Minimal Empirical Density Estimation

Introduction

Here I explore basic kernel density estimation in R as a way to empirically estimate densities for data extracted from common SNAP data sets. This is just a toy example where I use simple simulations to investigate properties I am most interested in for the estimated distributions.

Motivation

I often face the real-world problem of needing to rapidly summarize large amounts of data in an efficient manner without losing, skewing, or obscuring too much information. The context for this simulation is to show that it is possible to estimate an empirical distribution of a variable by a small set of points roughly defining the density curve, which can then we used in conjunction with linear approximation and bootstrap resampling to simulate new draws from the estimated distribution. The process can stop here if it is a sample that is required, or, in turn, an arbitrarily large sample drawn can be used to re-estimate the density more smoothly.
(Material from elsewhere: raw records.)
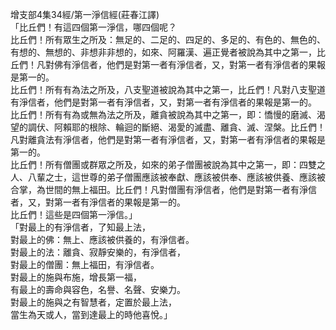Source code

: 增支部4集34經/第一淨信經(莊春江譯)  
「比丘們！有這四個第一淨信，哪四個呢？  
比丘們！所有眾生之所及：無足的、二足的、四足的、多足的、有色的、無色的、有想的、無想的、非想非非想的，如來、阿羅漢、遍正覺者被說為其中之第一，比丘們！凡對佛有淨信者，他們是對第一者有淨信者，又，對第一者有淨信者的果報是第一的。  
比丘們！所有有為法之所及，八支聖道被說為其中之第一，比丘們！凡對八支聖道有淨信者，他們是對第一者有淨信者，又，對第一者有淨信者的果報是第一的。  
比丘們！所有有為或無為法之所及，離貪被說為其中之第一，即：憍慢的磨滅、渴望的調伏、阿賴耶的根除、輪迴的斷絕、渴愛的滅盡、離貪、滅、涅槃。比丘們！凡對離貪法有淨信者，他們是對第一者有淨信者，又，對第一者有淨信者的果報是第一的。  
比丘們！所有僧團或群眾之所及，如來的弟子僧團被說為其中之第一，即：四雙之人、八輩之士，這世尊的弟子僧團應該被奉獻、應該被供奉、應該被供養、應該被合掌，為世間的無上福田。比丘們！凡對僧團有淨信者，他們是對第一者有淨信者，又，對第一者有淨信者的果報是第一的。  
比丘們！這些是四個第一淨信。」  
「對最上的有淨信者，了知最上法，  
對最上的佛：無上、應該被供養的，有淨信者。  
對最上的法：離貪、寂靜安樂的，有淨信者，  
對最上的僧團：無上福田，有淨信者。  
對最上的施與布施，增長第一福，  
有最上的壽命與容色，名譽、名聲、安樂力。  
對最上的施與之有智慧者，定置於最上法，  
當生為天或人，當到達最上的時他喜悅。」  
  
  
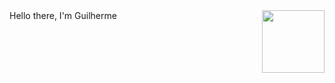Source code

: <div>
    Hello there, I'm Guilherme <img width="100em" height="100em" align="right" src="https://media.tenor.com/EFaXnC3pyR0AAAAC/squirtle-pokemon.gif" />
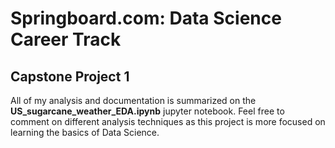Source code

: # Springboard.com: Data Science Career Track
## Capstone Project 1

All of my analysis and documentation is summarized on the **US_sugarcane_weather_EDA.ipynb** jupyter notebook. Feel free to comment on different analysis techniques as this project is more focused on learning the basics of Data Science.
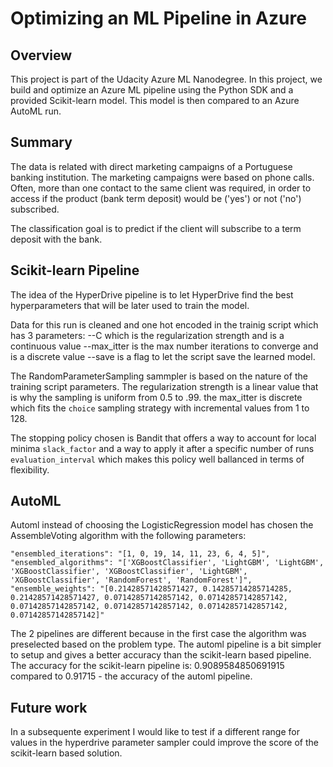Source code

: # Optimizing an ML Pipeline in Azure

## Overview
This project is part of the Udacity Azure ML Nanodegree.
In this project, we build and optimize an Azure ML pipeline using the Python SDK and a provided Scikit-learn model.
This model is then compared to an Azure AutoML run.

## Summary

The data is related with direct marketing campaigns of a Portuguese banking institution. The marketing campaigns were based on phone calls. Often, more than one contact to the same client was required, in order to access if the product (bank term deposit) would be ('yes') or not ('no') subscribed.

The classification goal is to predict if the client will subscribe to a term deposit with the bank.

## Scikit-learn Pipeline

The idea of the HyperDrive pipeline is to let HyperDrive find the best hyperparameters that will be later used to train the model.

Data for this run is cleaned and one hot encoded in the trainig script which has 3 parameters:
--C which is the regularization strength and is a continuous value
--max_itter is the max number iterations to converge and is a discrete value
--save is a flag to let the script save the learned model.

The RandomParameterSampling sammpler is based on the nature of the training script parameters. 
The regularization strength is a linear value that is why the sampling is uniform from 0.5 to .99.
the max_itter is discrete which fits the `choice` sampling strategy with incremental values from 1 to 128.

The stopping policy chosen is Bandit that offers a way to account for local minima `slack_factor` and a way to apply it after a specific number of runs `evaluation_interval` which makes this policy well ballanced in terms of flexibility.

## AutoML

Automl instead of choosing the LogisticRegression model has chosen the AssembleVoting algorithm with the following parameters: 

`"ensembled_iterations": "[1, 0, 19, 14, 11, 23, 6, 4, 5]",
"ensembled_algorithms": "['XGBoostClassifier', 'LightGBM', 'LightGBM', 'XGBoostClassifier', 'XGBoostClassifier', 'LightGBM', 'XGBoostClassifier', 'RandomForest', 'RandomForest']",
"ensemble_weights": "[0.21428571428571427, 0.14285714285714285, 0.21428571428571427, 0.07142857142857142, 0.07142857142857142, 0.07142857142857142, 0.07142857142857142, 0.07142857142857142, 0.07142857142857142]"`

The 2 pipelines are different because in the first case the algorithm was preselected based on the problem type. The automl pipeline is a bit simpler to setup and gives a better accuracy than the scikit-learn based pipeline. The accuracy for the scikit-learn pipeline is: 0.9089584850691915 compared to 0.91715 - the accuracy of the automl pipeline.

## Future work
In a subsequente experiment I would like to test if a different range for values in the hyperdrive parameter sampler could improve the score of the scikit-learn based solution.
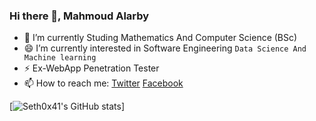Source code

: 

### Hi there 👋, Mahmoud Alarby


- 🌱 I’m currently Studing Mathematics And Computer Science (BSc) 
- 😄 I’m currently interested in Software Engineering `Data Science And Machine learning`
- ⚡ Ex-WebApp Penetration Tester
- 📫 How to reach me: [Twitter](https://www.twitter.com/Seth0x41) [Facebook](https://www.facebook.com/Seth0x41)  


[![Seth0x41's GitHub stats](https://github-readme-stats.vercel.app/api?username=seth0x41)]
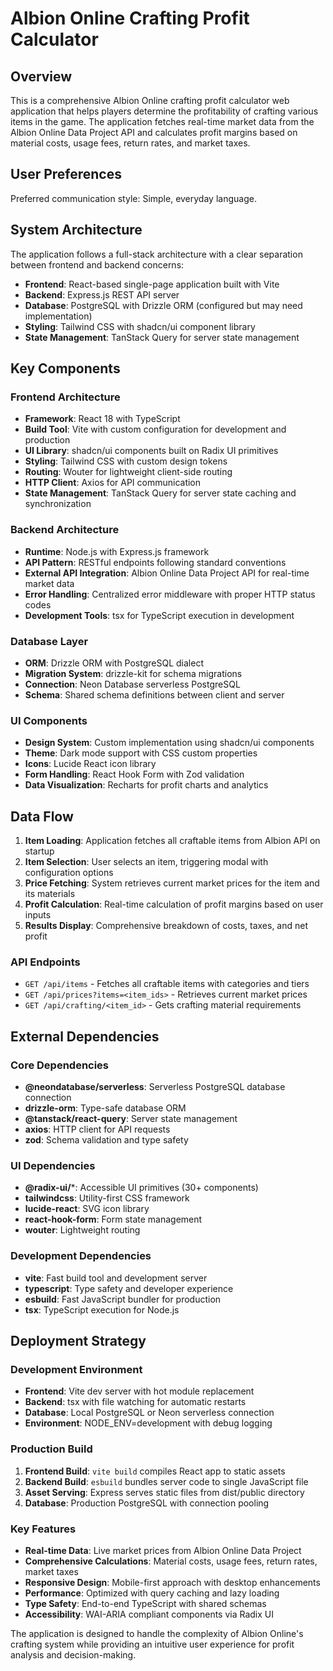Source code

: # Albion Online Crafting Profit Calculator

## Overview

This is a comprehensive Albion Online crafting profit calculator web application that helps players determine the profitability of crafting various items in the game. The application fetches real-time market data from the Albion Online Data Project API and calculates profit margins based on material costs, usage fees, return rates, and market taxes.

## User Preferences

Preferred communication style: Simple, everyday language.

## System Architecture

The application follows a full-stack architecture with a clear separation between frontend and backend concerns:

- **Frontend**: React-based single-page application built with Vite
- **Backend**: Express.js REST API server
- **Database**: PostgreSQL with Drizzle ORM (configured but may need implementation)
- **Styling**: Tailwind CSS with shadcn/ui component library
- **State Management**: TanStack Query for server state management

## Key Components

### Frontend Architecture
- **Framework**: React 18 with TypeScript
- **Build Tool**: Vite with custom configuration for development and production
- **UI Library**: shadcn/ui components built on Radix UI primitives
- **Styling**: Tailwind CSS with custom design tokens
- **Routing**: Wouter for lightweight client-side routing
- **HTTP Client**: Axios for API communication
- **State Management**: TanStack Query for server state caching and synchronization

### Backend Architecture
- **Runtime**: Node.js with Express.js framework
- **API Pattern**: RESTful endpoints following standard conventions
- **External API Integration**: Albion Online Data Project API for real-time market data
- **Error Handling**: Centralized error middleware with proper HTTP status codes
- **Development Tools**: tsx for TypeScript execution in development

### Database Layer
- **ORM**: Drizzle ORM with PostgreSQL dialect
- **Migration System**: drizzle-kit for schema migrations
- **Connection**: Neon Database serverless PostgreSQL
- **Schema**: Shared schema definitions between client and server

### UI Components
- **Design System**: Custom implementation using shadcn/ui components
- **Theme**: Dark mode support with CSS custom properties
- **Icons**: Lucide React icon library
- **Form Handling**: React Hook Form with Zod validation
- **Data Visualization**: Recharts for profit charts and analytics

## Data Flow

1. **Item Loading**: Application fetches all craftable items from Albion API on startup
2. **Item Selection**: User selects an item, triggering modal with configuration options
3. **Price Fetching**: System retrieves current market prices for the item and its materials
4. **Profit Calculation**: Real-time calculation of profit margins based on user inputs
5. **Results Display**: Comprehensive breakdown of costs, taxes, and net profit

### API Endpoints
- `GET /api/items` - Fetches all craftable items with categories and tiers
- `GET /api/prices?items=<item_ids>` - Retrieves current market prices
- `GET /api/crafting/<item_id>` - Gets crafting material requirements

## External Dependencies

### Core Dependencies
- **@neondatabase/serverless**: Serverless PostgreSQL database connection
- **drizzle-orm**: Type-safe database ORM
- **@tanstack/react-query**: Server state management
- **axios**: HTTP client for API requests
- **zod**: Schema validation and type safety

### UI Dependencies
- **@radix-ui/***: Accessible UI primitives (30+ components)
- **tailwindcss**: Utility-first CSS framework
- **lucide-react**: SVG icon library
- **react-hook-form**: Form state management
- **wouter**: Lightweight routing

### Development Dependencies
- **vite**: Fast build tool and development server
- **typescript**: Type safety and developer experience
- **esbuild**: Fast JavaScript bundler for production
- **tsx**: TypeScript execution for Node.js

## Deployment Strategy

### Development Environment
- **Frontend**: Vite dev server with hot module replacement
- **Backend**: tsx with file watching for automatic restarts
- **Database**: Local PostgreSQL or Neon serverless connection
- **Environment**: NODE_ENV=development with debug logging

### Production Build
1. **Frontend Build**: `vite build` compiles React app to static assets
2. **Backend Build**: `esbuild` bundles server code to single JavaScript file
3. **Asset Serving**: Express serves static files from dist/public directory
4. **Database**: Production PostgreSQL with connection pooling

### Key Features
- **Real-time Data**: Live market prices from Albion Online Data Project
- **Comprehensive Calculations**: Material costs, usage fees, return rates, market taxes
- **Responsive Design**: Mobile-first approach with desktop enhancements
- **Performance**: Optimized with query caching and lazy loading
- **Type Safety**: End-to-end TypeScript with shared schemas
- **Accessibility**: WAI-ARIA compliant components via Radix UI

The application is designed to handle the complexity of Albion Online's crafting system while providing an intuitive user experience for profit analysis and decision-making.
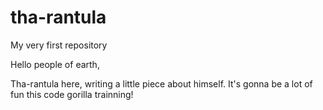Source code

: # tha-rantula
My very first repository

Hello people of earth,

Tha-rantula here, writing a little piece about himself. It's gonna be a lot of fun
this code gorilla trainning!
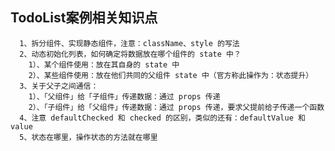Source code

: ##  TodoList案例相关知识点
      1、拆分组件、实现静态组件，注意：className、style 的写法
      2、动态初始化列表，如何确定将数据放在哪个组件的 state 中？
        1）、某个组件使用：放在其自身的 state 中
        2）、某些组件使用：放在他们共同的父组件 state 中（官方称此操作为：状态提升）
      3、关于父子之间通信：
        1）、「父组件」给「子组件」传递数据：通过 props 传递
        2）、「子组件」给「父组件」传递数据：通过 props 传递，要求父提前给子传递一个函数
      4、注意 defaultChecked 和 checked 的区别，类似的还有：defaultValue 和 value
      5、状态在哪里，操作状态的方法就在哪里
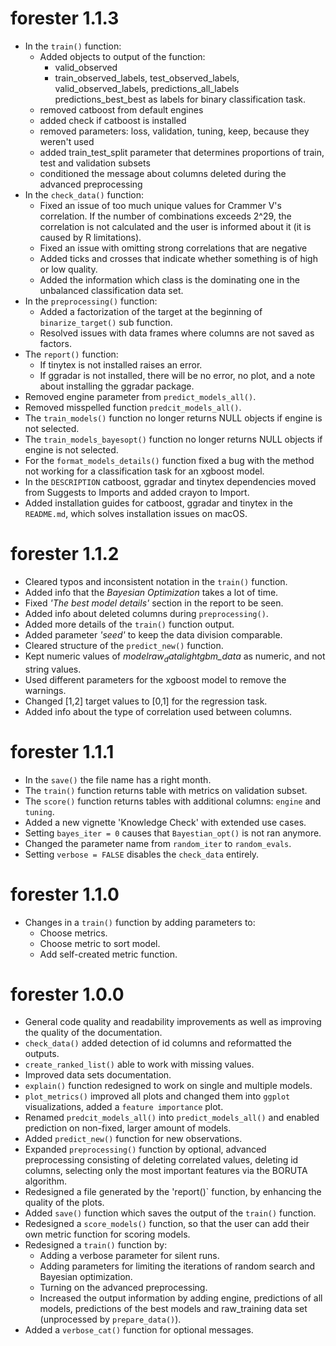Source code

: # forester 1.1.3
* In the `train()` function:
  * Added objects to output of the function: 
    * valid_observed 
    * train_observed_labels, test_observed_labels, valid_observed_labels, predictions_all_labels predictions_best_best as labels for binary classification task.
  * removed catboost from default engines
  * added check if catboost is installed
  * removed parameters: loss, validation, tuning, keep, because they weren't used
  * added train_test_split parameter that determines proportions of train, test and validation subsets
  * conditioned the message about columns deleted during the advanced preprocessing
* In the `check_data()` function:
  * Fixed an issue of too much unique values for Crammer V's correlation. If the number of combinations exceeds 2^29, the correlation is not calculated and the user is informed about it (it is caused by R limitations). 
  * Fixed an issue with omitting strong correlations that are negative
  * Added ticks and crosses that indicate whether something is of high or low quality.
  * Added the information which class is the dominating one in the unbalanced classification data set.
* In the `preprocessing()` function: 
  * Added a factorization of the target at the beginning of `binarize_target()` sub function. 
  * Resolved issues with data frames where columns are not saved as factors.
* The `report()` function:
  * If tinytex is not installed raises an error.
  * If ggradar is not installed, there will be no error, no plot, and a note about installing the ggradar package.
* Removed engine parameter from `predict_models_all()`.
* Removed misspelled function `predcit_models_all()`.
* The `train_models()` function no longer returns NULL objects if engine is not selected.
* The `train_models_bayesopt()` function no longer returns NULL objects if engine is not selected.
* For the `format_models_details()` function fixed a bug with the method not working for a classification task for an xgboost model.
* In the `DESCRIPTION` catboost, ggradar and tinytex dependencies moved from Suggests to Imports and added crayon to Import.
* Added installation guides for catboost, ggradar and tinytex in the `README.md`, which solves installation issues on macOS.


# forester 1.1.2
* Cleared typos and inconsistent notation in the `train()` function.
* Added info that the *Bayesian Optimization* takes a lot of time.
* Fixed *'The best model details'* section in the report to be seen.
* Added info about deleted columns during `preprocessing()`.
* Added more details of the `train()` function output.
* Added parameter *'seed'* to keep the data division comparable.
* Cleared structure of the `predict_new()` function.
* Kept numeric values of *model$raw_data$lightgbm_data* as numeric, and not string values.
* Used different parameters for the xgboost model to remove the warnings.
* Changed [1,2] target values to [0,1] for the regression task.
* Added info about the type of correlation used between columns.

# forester 1.1.1
* In the `save()` the file name has a right month.
* The `train()` function returns table with metrics on validation subset.
* The `score()` function returns tables with additional columns: `engine` and `tuning`.
* Added a new vignette 'Knowledge Check' with extended use cases.
* Setting `bayes_iter = 0` causes that `Bayestian_opt()` is not ran anymore.
* Changed the parameter name from `random_iter` to `random_evals`.
* Setting `verbose = FALSE` disables the `check_data` entirely.

# forester 1.1.0
* Changes in a `train()` function by adding parameters to:
	* Choose metrics.
	* Choose metric to sort model.
	* Add self-created metric function.
# forester 1.0.0
* General code quality and readability improvements as well as improving the quality of the documentation.
* `check_data()` added detection of id columns and reformatted the outputs.
* `create_ranked_list()` able to work with missing values.
* Improved data sets documentation.
* `explain()` function redesigned to work on single and multiple models.
* `plot_metrics()` improved all plots and changed them into `ggplot` visualizations, added a `feature importance` plot.
* Renamed `predcit_models_all()` into `predict_models_all()` and enabled prediction on non-fixed, larger amount of models.
* Added `predict_new()` function for new observations.
* Expanded `preprocessing()` function by optional, advanced preprocessing consisting of deleting correlated values, deleting id columns, selecting only the most important features via the BORUTA algorithm.
* Redesigned a file generated by the 'report()` function, by enhancing the quality of the plots.
* Added `save()` function which saves the output of the `train()` function.
* Redesigned a `score_models()` function, so that the user can add their own metric function for scoring models.
* Redesigned a `train()` function by:
	* Adding a verbose parameter for silent runs.
	* Adding parameters for limiting the iterations of random search and Bayesian optimization.
	* Turning on the advanced preprocessing.
	* Increased the output information by adding engine, predictions of all models, predictions of the best models and raw_training data set (unprocessed by `prepare_data()`).
* Added a `verbose_cat()` function for optional messages.
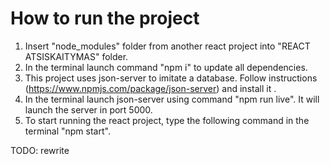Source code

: # How to run the project

1. Insert "node_modules" folder from another react project into "REACT ATSISKAITYMAS" folder.
2. In the terminal launch command "npm i" to update all dependencies.
3. This project uses json-server to imitate a database. Follow instructions (https://www.npmjs.com/package/json-server) and install it .
4. In the terminal launch json-server using command "npm run live". It will launch the server in port 5000.
5. To start running the react project, type the following command in the terminal "npm start".

TODO: rewrite
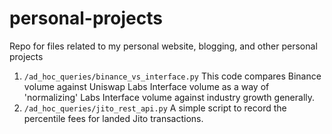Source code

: # personal-projects
Repo for files related to my personal website, blogging, and other personal projects

1. `/ad_hoc_queries/binance_vs_interface.py` This code compares Binance volume against Uniswap Labs Interface volume as a way of 'normalizing' Labs Interface volume against industry growth generally.
2. `/ad_hoc_queries/jito_rest_api.py` A simple script to record the percentile fees for landed Jito transactions.
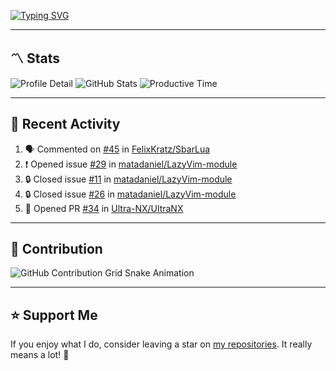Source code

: [![Typing SVG](https://readme-typing-svg.demolab.com?font=&duration=2500&pause=100&center=true&vCenter=true&multiline=true&width=1000&height=60&lines=Hi+There!;Welcome+to+my+Github+profile+%F0%9F%91%8B)](https://git.io/typing-svg)

---

## 〽️ Stats

![Profile Detail](http://github-profile-summary-cards.vercel.app/api/cards/profile-details?username=phucleeuwu&theme=transparent)
![GitHub Stats](http://github-profile-summary-cards.vercel.app/api/cards/stats?username=phucleeuwu&theme=transparent)
![Productive Time](http://github-profile-summary-cards.vercel.app/api/cards/productive-time?username=phucleeuwu&theme=transparent&utcOffset=8)

---

## 📝 Recent Activity

<!--START_SECTION:activity-->
1. 🗣 Commented on [#45](https://github.com/FelixKratz/SbarLua/pull/45#issuecomment-2888287349) in [FelixKratz/SbarLua](https://github.com/FelixKratz/SbarLua)
2. ❗ Opened issue [#29](https://github.com/matadaniel/LazyVim-module/issues/29) in [matadaniel/LazyVim-module](https://github.com/matadaniel/LazyVim-module)
3. 🔒 Closed issue [#11](https://github.com/matadaniel/LazyVim-module/issues/11) in [matadaniel/LazyVim-module](https://github.com/matadaniel/LazyVim-module)
4. 🔒 Closed issue [#26](https://github.com/matadaniel/LazyVim-module/issues/26) in [matadaniel/LazyVim-module](https://github.com/matadaniel/LazyVim-module)
5. 💪 Opened PR [#34](https://github.com/Ultra-NX/UltraNX/pull/34) in [Ultra-NX/UltraNX](https://github.com/Ultra-NX/UltraNX)
<!--END_SECTION:activity-->

<!--START_SECTION:waka-->
<!--END_SECTION:waka-->

---

## 🐍 Contribution

<picture>
  <source media="(prefers-color-scheme: dark)" srcset="https://raw.githubusercontent.com/phucleeuwu/phucleeuwu/output/github-contribution-grid-snake-dark.svg">
  <source media="(prefers-color-scheme: light)" srcset="https://raw.githubusercontent.com/phucleeuwu/phucleeuwu/output/github-contribution-grid-snake.svg">
  <img alt="GitHub Contribution Grid Snake Animation" src="https://raw.githubusercontent.com/phucleeuwu/phucleeuwu/output/github-contribution-grid-snake.svg">
</picture>

---

## ⭐ Support Me

If you enjoy what I do, consider leaving a star on [my repositories](https://github.com/phucleeuwu?tab=repositories&type=source). It really means a lot! 💙
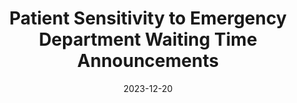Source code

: ---
title: "Patient Sensitivity to Emergency Department Waiting Time Announcements"
authors:
  - Eric Park
  - admin
  - Jingqi Wang
  - Sergei Savin
  - Siu Chung Leung
  - Timothy H. Rainer
date: 2023-12-20
doi: "10.1287/msom.2022.0457"
publication_types: ["article-journal"]
publication: "*Manufacturing & Service Operations Management*"
featured: true
tags:
  - Emergency departments
  - Waiting time
  - Behavioral operations
  - Public policy
---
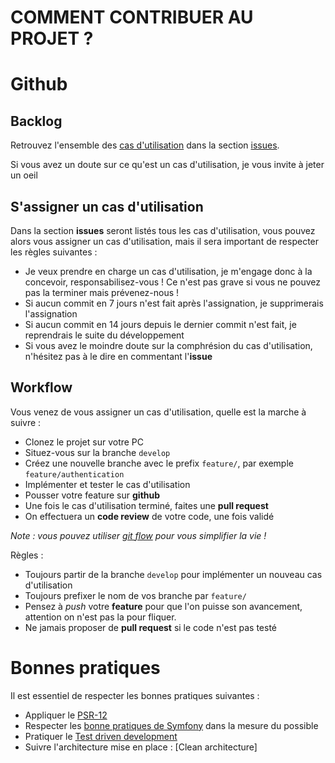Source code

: COMMENT CONTRIBUER AU PROJET ?
==============================

# Github

## Backlog
Retrouvez l'ensemble des [cas d'utilisation](https://github.com/TBoileau/code-challenge/labels/use%20case) dans la section [issues](https://github.com/TBoileau/code-challenge/issues).

Si vous avez un doute sur ce qu'est un cas d'utilisation, je vous invite à jeter un oeil

## S'assigner un cas d'utilisation
Dans la section **issues** seront listés tous les cas d'utilisation, vous pouvez alors vous assigner un cas d'utilisation, mais il sera important de respecter les règles suivantes :
* Je veux prendre en charge un cas d'utilisation, je m'engage donc à la concevoir, responsabilisez-vous ! Ce n'est pas grave si vous ne pouvez pas la terminer mais prévenez-nous !
* Si aucun commit en 7 jours n'est fait après l'assignation, je supprimerais l'assignation
* Si aucun commit en 14 jours depuis le dernier commit n'est fait, je reprendrais le suite du développement
* Si vous avez le moindre doute sur la comphrésion du cas d'utilisation, n'hésitez pas à le dire en commentant l'**issue**

## Workflow
Vous venez de vous assigner un cas d'utilisation, quelle est la marche à suivre :
* Clonez le projet sur votre PC
* Situez-vous sur la branche `develop`
* Créez une nouvelle branche avec le prefix `feature/`, par exemple `feature/authentication`
* Implémenter et tester le cas d'utilisation
* Pousser votre feature sur **github**
* Une fois le cas d'utilisation terminé, faites une **pull request**
* On effectuera un **code review** de votre code, une fois validé

*Note : vous pouvez utiliser [git flow](https://danielkummer.github.io/git-flow-cheatsheet/index.fr_FR.html) pour vous simplifier la vie !*

Règles :
* Toujours partir de la branche `develop` pour implémenter un nouveau cas d'utilisation
* Toujours prefixer le nom de vos branche par `feature/`
* Pensez à *push* votre **feature** pour que l'on puisse son avancement, attention on n'est pas la pour fliquer.
* Ne jamais proposer de **pull request** si le code n'est pas testé

# Bonnes pratiques
Il est essentiel de respecter les bonnes pratiques suivantes :
* Appliquer le [PSR-12](https://www.php-fig.org/psr/psr-12/)
* Respecter les [bonne pratiques de Symfony](https://symfony.com/doc/current/best_practices.html) dans la mesure du possible
* Pratiquer le [Test driven development](docs/tdd.md)
* Suivre l'architecture mise en place : [Clean architecture]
For some applications this is not useful, as the original data are already available. Their distribution can be estimated in the most appropriate manner the first time around. However, this delay in the chain of data propagation is extremely helpful when I am trying to provide real-time summaries of large data sets on demand, the quintessential example being my R Shiny web applications.

Particularly, in the case of trying to rapidly summarize and graph full distributional information, as opposed to, say, a time series of mean values, some form of data reduction must take place upstream from the web application. At SNAP, we have long time series of high spatial resolution data that are too much to dump into a simple web application. Data can easily be externalized and specific data sets sourced by an app on demand, but it is especially helpful to avoid the crippling load times associated with forcing massive amounts of data into an app while a user is trying to interact with it.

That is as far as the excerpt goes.